▶ _Work instructions_
Tally the lines of the entries in which the string "section" occurs, and say only how many.

-------- Given data

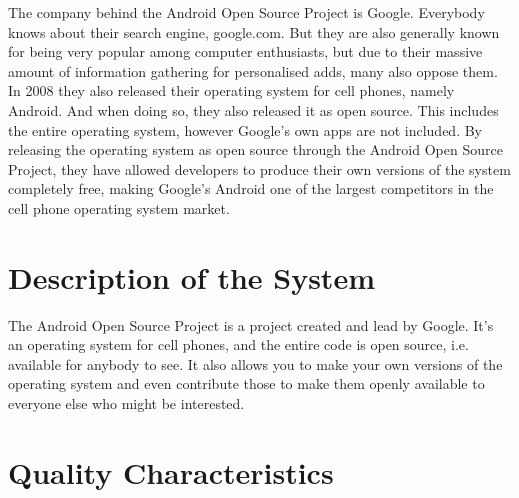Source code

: \documentclass[conference]{IEEEtran}
\begin{document}

The company behind the Android Open Source Project is Google. Everybody knows about their search engine, google.com. But they are also generally known for being very popular among computer enthusiasts, but due to their massive amount of information gathering for personalised adds, many also oppose them. In 2008 they also released their operating system for cell phones, namely Android.\cite{android-release} And when doing so, they also released it as open source. This includes the entire operating system, however Google's own apps are not included. By releasing the operating system as open source through the Android Open Source Project, they have allowed developers to produce their own versions of the system completely free, making Google's Android one of the largest competitors in the cell phone operating system market.\cite{android-market}


\section{Description of the System}
\label{system}

The Android Open Source Project is a project created and lead by Google. It's an operating system for cell phones, and the entire code is open source, i.e. available for anybody to see. It also allows you to make your own versions of the operating system and even contribute those to make them openly available to everyone else who might be interested.


\section{Quality Characteristics}
\label{quality}
\end{document}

----------------

▶ _Task answer_
2